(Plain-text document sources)
****************

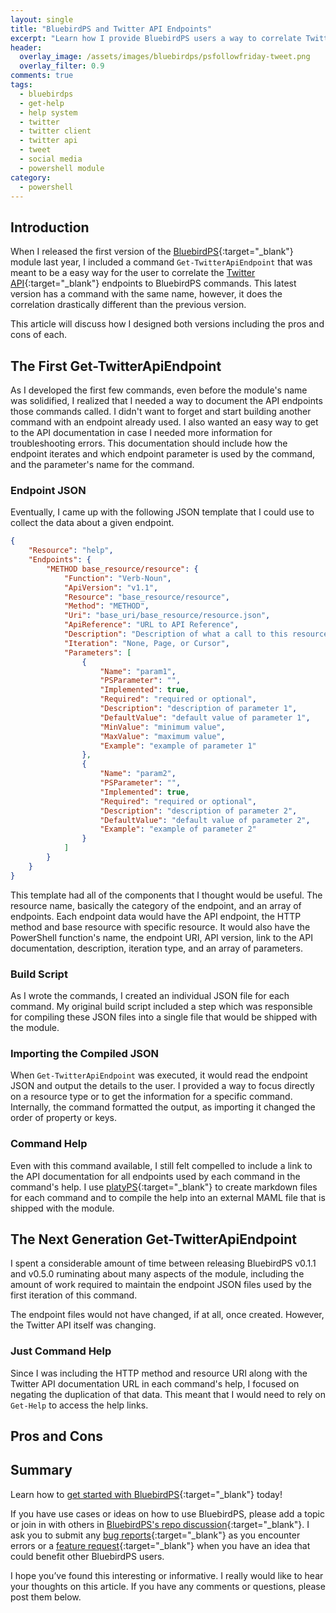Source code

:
 ```yaml
---
layout: single
title: "BluebirdPS and Twitter API Endpoints"
excerpt: "Learn how I provide BluebirdPS users a way to correlate Twitter API endpoints to commands."
header:
  overlay_image: /assets/images/bluebirdps/psfollowfriday-tweet.png
  overlay_filter: 0.9
comments: true
tags:
  - bluebirdps
  - get-help
  - help system
  - twitter
  - twitter client
  - twitter api
  - tweet
  - social media
  - powershell module
category:
  - powershell
---
```



## Introduction

When I released the first version of the [BluebirdPS][BluebirdPS]{:target="_blank"} module last year,
I included a command `Get-TwitterApiEndpoint` that was meant to be a easy way for the user to correlate the [Twitter API][TwitterAPI]{:target="_blank"}
endpoints to BluebirdPS commands.
This latest version has a command with the same name, however, it does the correlation drastically different than the previous version.

This article will discuss how I designed both versions including the pros and cons of each.

[TwitterAPI]: https://developer.twitter.com/en/docs/twitter-api/getting-started/about-twitter-api
[BluebirdPS]: https://www.powershellgallery.com/packages/BluebirdPS

## The First Get-TwitterApiEndpoint

As I developed the first few commands, even before the module's name was solidified,
I realized that I needed a way to document the API endpoints those commands called.
I didn't want to forget and start building another command with an endpoint already used.
I also wanted an easy way to get to the API documentation in case I needed more information for troubleshooting errors.
This documentation should include how the endpoint iterates and which endpoint parameter is used by the command,
and the parameter's name for the command.

### Endpoint JSON

Eventually, I came up with the following JSON template that I could use to collect the data about a given endpoint.

```json
{
    "Resource": "help",
    "Endpoints": {
        "METHOD base_resource/resource": {
            "Function": "Verb-Noun",
            "ApiVersion": "v1.1",
            "Resource": "base_resource/resource",
            "Method": "METHOD",
            "Uri": "base_uri/base_resource/resource.json",
            "ApiReference": "URL to API Reference",
            "Description": "Description of what a call to this resource returns",
            "Iteration": "None, Page, or Cursor",
            "Parameters": [
                {
                    "Name": "param1",
                    "PSParameter": "",
                    "Implemented": true,
                    "Required": "required or optional",
                    "Description": "description of parameter 1",
                    "DefaultValue": "default value of parameter 1",
                    "MinValue": "minimum value",
                    "MaxValue": "maximum value",
                    "Example": "example of parameter 1"
                },
                {
                    "Name": "param2",
                    "PSParameter": "",
                    "Implemented": true,
                    "Required": "required or optional",
                    "Description": "description of parameter 2",
                    "DefaultValue": "default value of parameter 2",
                    "Example": "example of parameter 2"
                }
            ]
        }
    }
}
```

This template had all of the components that I thought would be useful.
The resource name, basically the category of the endpoint, and an array of endpoints.
Each endpoint data would have the API endpoint, the HTTP method and base resource with specific resource.
It would also have the PowerShell function's name, the endpoint URI, API version, link to the API documentation, description,
iteration type, and an array of parameters.

### Build Script

As I wrote the commands, I created an individual JSON file for each command.
My original build script included a step which was responsible for compiling these JSON files into a single file
that would be shipped with the module.

### Importing the Compiled JSON

When `Get-TwitterApiEndpoint` was executed, it would read the endpoint JSON and output the details to the user.
I provided a way to focus directly on a resource type or to get the information for a specific command.
Internally, the command formatted the output, as importing it changed the order of property or keys.

### Command Help

Even with this command available, I still felt compelled to include a link to the API documentation for all endpoints used
by each command in the command's help.
I use [platyPS][platyPS]{:target="_blank"} to create markdown files for each command and to compile the help into an
external MAML file that is shipped with the module.

[platyPS]: https://github.com/PowerShell/platyPS

## The Next Generation Get-TwitterApiEndpoint

I spent a considerable amount of time between releasing BluebirdPS v0.1.1 and v0.5.0 ruminating about many aspects of the module,
including the amount of work required to maintain the endpoint JSON files used by the first iteration of this command.

The endpoint files would not have changed, if at all, once created.
However, the Twitter API itself was changing.

### Just Command Help

Since I was including the HTTP method and resource URI along with the Twitter API documentation URL in each command's help,
I focused on negating the duplication of that data.
This meant that I would need to rely on `Get-Help` to access the help links.

## Pros and Cons

## Summary



Learn how to [get started with BluebirdPS][BluebirdPSGettingStarted]{:target="_blank"} today!

If you have use cases or ideas on how to use BluebirdPS, please add a topic
or join in with others in [BluebirdPS's repo discussion][BluebirdPSDiscussion]{:target="_blank"}.
I ask you to submit any [bug reports][BluebirdPSBugReport]{:target="_blank"} as you encounter errors
or a [feature request][BluebirdPSFeatureRequest]{:target="_blank"} when you have an idea that could benefit other BluebirdPS users.

I hope you’ve found this interesting or informative.
I really would like to hear your thoughts on this article.
If you have any comments or questions, please post them below.

[BluebirdPSGettingStarted]: https://docs.bluebirdps.dev/en/latest/prerequisites/
[BluebirdPSDiscussion]: https://bit.ly/BluebirdPSDiscussion
[BluebirdPSBugReport]: https://bit.ly/BluebirdPSBugReport
[BluebirdPSFeatureRequest]: https://bit.ly/BluebirdPSFeatureRequest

****************

**HOW TO COMPLETE THIS TASK**
Find the line that contains "I focused on". Repeat it and every line after it, exactly as written, up to and including the last line of the records above.

**FINAL ANSWER**
I focused on negating the duplication of that data.
This meant that I would need to rely on `Get-Help` to access the help links.

## Pros and Cons

## Summary



Learn how to [get started with BluebirdPS][BluebirdPSGettingStarted]{:target="_blank"} today!

If you have use cases or ideas on how to use BluebirdPS, please add a topic
or join in with others in [BluebirdPS's repo discussion][BluebirdPSDiscussion]{:target="_blank"}.
I ask you to submit any [bug reports][BluebirdPSBugReport]{:target="_blank"} as you encounter errors
or a [feature request][BluebirdPSFeatureRequest]{:target="_blank"} when you have an idea that could benefit other BluebirdPS users.

I hope you’ve found this interesting or informative.
I really would like to hear your thoughts on this article.
If you have any comments or questions, please post them below.

[BluebirdPSGettingStarted]: https://docs.bluebirdps.dev/en/latest/prerequisites/
[BluebirdPSDiscussion]: https://bit.ly/BluebirdPSDiscussion
[BluebirdPSBugReport]: https://bit.ly/BluebirdPSBugReport
[BluebirdPSFeatureRequest]: https://bit.ly/BluebirdPSFeatureRequest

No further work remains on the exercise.